Domicile perquisitionné

La décision intervient alors que le parquet estime qu’il y a un risque « d’entrave à la justice ». Selon la résolution judiciaire, M. Kuczynski aurait tenté de falsifier des preuves de comptabilité de son entreprise, Westfield Capital. Son domicile a été perquisitionné ainsi que ceux de sa secrétaire et son ex-chauffeur, tous deux également arrêtés.

M. Kuczynski a qualifié son arrestation d’« arbitraire », faisant valoir qu’il avait toujours collaboré avec la justice de son pays. Son avocat, Nelson Miranda, a déclaré qu’il ferait appel de la décision. Au terme des dix jours, la loi péruvienne prévoit la possibilité de prison préventive pour une durée allant jusqu’à trente-six mois.

Pedro Pablo Kuczynski avait été élu en juin 2016 après une campagne tumultueuse où il était sorti vainqueur avec seulement 40 000 voix d’avance sur sa concurrente, Keiko Fujimori, fille de l’ancien président autoritaire Alberto Fujimori (1990-2000). Homme d’affaires et ex-banquier, il avait promis de « combattre la corruption » et « l’insécurité citoyenne » mais il s’est vu rapidement rattrapé par l’enquête sur les malversations du groupe Odebrecht.

En décembre 2017, il échappait à une motion de censure du Congrès après un vote controversé entaché du soupçon d’achat de voix de parlementaires par des alliés politiques, en vue de lui éviter la destitution. Il est finalement poussé à la démission le 21 mars 2018, faisant de lui le premier président en exercice d’Amérique latine à quitter son poste pour ses liens présumés avec l’entreprise brésilienne.

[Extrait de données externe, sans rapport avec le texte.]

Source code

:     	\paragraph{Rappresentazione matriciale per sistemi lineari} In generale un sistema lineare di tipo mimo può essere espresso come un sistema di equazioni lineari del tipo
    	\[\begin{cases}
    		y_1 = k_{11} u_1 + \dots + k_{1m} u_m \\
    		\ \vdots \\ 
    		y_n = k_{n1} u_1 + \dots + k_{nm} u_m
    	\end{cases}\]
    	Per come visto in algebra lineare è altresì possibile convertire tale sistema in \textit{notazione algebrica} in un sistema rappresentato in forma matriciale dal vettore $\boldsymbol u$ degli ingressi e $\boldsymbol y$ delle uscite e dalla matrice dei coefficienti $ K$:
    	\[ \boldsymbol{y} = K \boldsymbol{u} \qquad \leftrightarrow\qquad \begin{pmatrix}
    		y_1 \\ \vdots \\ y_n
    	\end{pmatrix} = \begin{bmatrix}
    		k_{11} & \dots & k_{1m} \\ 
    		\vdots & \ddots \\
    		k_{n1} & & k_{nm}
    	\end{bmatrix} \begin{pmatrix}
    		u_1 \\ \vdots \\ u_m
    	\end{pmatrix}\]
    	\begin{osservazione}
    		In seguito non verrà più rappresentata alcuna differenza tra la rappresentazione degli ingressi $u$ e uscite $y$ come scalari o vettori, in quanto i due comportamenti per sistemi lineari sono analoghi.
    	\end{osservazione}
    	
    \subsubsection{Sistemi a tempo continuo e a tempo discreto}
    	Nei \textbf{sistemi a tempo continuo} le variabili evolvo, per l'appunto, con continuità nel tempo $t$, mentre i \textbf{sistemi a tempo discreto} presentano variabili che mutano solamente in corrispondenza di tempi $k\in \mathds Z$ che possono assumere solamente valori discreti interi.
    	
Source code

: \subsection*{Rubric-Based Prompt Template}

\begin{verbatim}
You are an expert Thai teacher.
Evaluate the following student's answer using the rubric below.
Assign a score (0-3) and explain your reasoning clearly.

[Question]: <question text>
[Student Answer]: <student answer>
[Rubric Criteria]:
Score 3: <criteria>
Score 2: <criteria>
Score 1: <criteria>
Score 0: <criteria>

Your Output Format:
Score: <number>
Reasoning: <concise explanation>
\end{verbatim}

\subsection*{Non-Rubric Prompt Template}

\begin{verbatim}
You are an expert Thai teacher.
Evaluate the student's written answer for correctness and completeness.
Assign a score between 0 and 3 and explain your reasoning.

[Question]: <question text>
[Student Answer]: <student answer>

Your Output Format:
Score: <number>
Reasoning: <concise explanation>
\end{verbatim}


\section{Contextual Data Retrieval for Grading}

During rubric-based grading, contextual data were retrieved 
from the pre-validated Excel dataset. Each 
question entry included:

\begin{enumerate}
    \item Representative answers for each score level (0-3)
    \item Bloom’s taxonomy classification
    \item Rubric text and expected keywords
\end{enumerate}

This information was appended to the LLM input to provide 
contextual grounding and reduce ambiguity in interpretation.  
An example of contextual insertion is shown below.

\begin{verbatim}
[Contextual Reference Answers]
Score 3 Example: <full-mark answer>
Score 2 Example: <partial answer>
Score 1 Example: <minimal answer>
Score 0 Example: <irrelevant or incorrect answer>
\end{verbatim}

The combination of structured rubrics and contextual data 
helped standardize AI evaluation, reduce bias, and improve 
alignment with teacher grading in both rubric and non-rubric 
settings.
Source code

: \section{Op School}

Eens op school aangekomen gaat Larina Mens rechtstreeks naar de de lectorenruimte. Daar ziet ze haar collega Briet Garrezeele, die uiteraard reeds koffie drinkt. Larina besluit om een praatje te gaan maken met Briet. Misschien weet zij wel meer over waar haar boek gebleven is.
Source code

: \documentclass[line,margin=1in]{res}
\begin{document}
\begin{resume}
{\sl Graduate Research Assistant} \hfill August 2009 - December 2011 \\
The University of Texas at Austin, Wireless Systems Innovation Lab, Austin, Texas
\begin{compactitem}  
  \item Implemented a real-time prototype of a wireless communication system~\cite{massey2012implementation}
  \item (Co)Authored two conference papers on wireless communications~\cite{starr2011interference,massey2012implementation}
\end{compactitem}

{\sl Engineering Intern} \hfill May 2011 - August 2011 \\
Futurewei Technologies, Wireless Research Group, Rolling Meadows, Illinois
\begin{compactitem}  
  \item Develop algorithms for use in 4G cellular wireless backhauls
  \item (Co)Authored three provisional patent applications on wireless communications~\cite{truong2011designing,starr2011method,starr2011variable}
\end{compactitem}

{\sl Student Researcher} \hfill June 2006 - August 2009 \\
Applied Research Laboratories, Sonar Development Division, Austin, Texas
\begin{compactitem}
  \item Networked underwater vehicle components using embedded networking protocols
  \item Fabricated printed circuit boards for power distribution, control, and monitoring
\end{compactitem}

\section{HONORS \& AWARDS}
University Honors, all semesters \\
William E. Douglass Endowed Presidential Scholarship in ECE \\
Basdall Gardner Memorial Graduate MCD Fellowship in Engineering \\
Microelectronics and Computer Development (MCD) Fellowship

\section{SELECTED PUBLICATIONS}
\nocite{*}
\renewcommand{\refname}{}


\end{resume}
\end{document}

Coopération avec la justice

Au Pérou, Odebretch a reconnu avoir versé 29 millions de dollars entre 2005 et 2014. Quatre des derniers ex-présidents du pays sont sous le coup d’une enquête de la justice péruvienne pour leurs liens présumés avec le constructeur : M. Kuczynski, Alejandro Toledo (2001-2006), Alan Garcia (1985-1990 et 2006-2011) et Ollanta Humala (2011-2016). Keiko Fujimori, leader du premier parti d’opposition, est, elle, en prison préventive depuis octobre 2018. Elle est accusée d’avoir reçu un financement illégal d’Odebretch pour sa campagne électorale de 2011, à hauteur de 1,2 million de dollars (1,05 million d’euros).

En février, le géant du BTP a signé un accord de coopération avec la justice péruvienne, dans lequel l’entreprise s’engage à fournir des informations à travers les collaborateurs du groupe et à donner accès sans restriction à ses serveurs. Côté financier, l’accord prévoit le versement de 160 millions d’euros au Pérou au titre de réparations civiles, calculées sur la base de quatre offres remportées par le groupe moyennant le versement de pots-de-vin.

Le dossier n’est pas clos pour autant, et l’affaire pourrait connaître prochainement de nouveaux rebondissements. Le 22 avril, l’ex-numéro un d’Odebretch au Pérou, Jorge Barata, va être entendu par la justice, notamment sur ses apports présumés dans les campagnes électorales de Ollanta Humala, Alejandro Toledo et Alan Garcia. Des confessions attendues qui suscitent de vives tensions dans la classe politique péruvienne.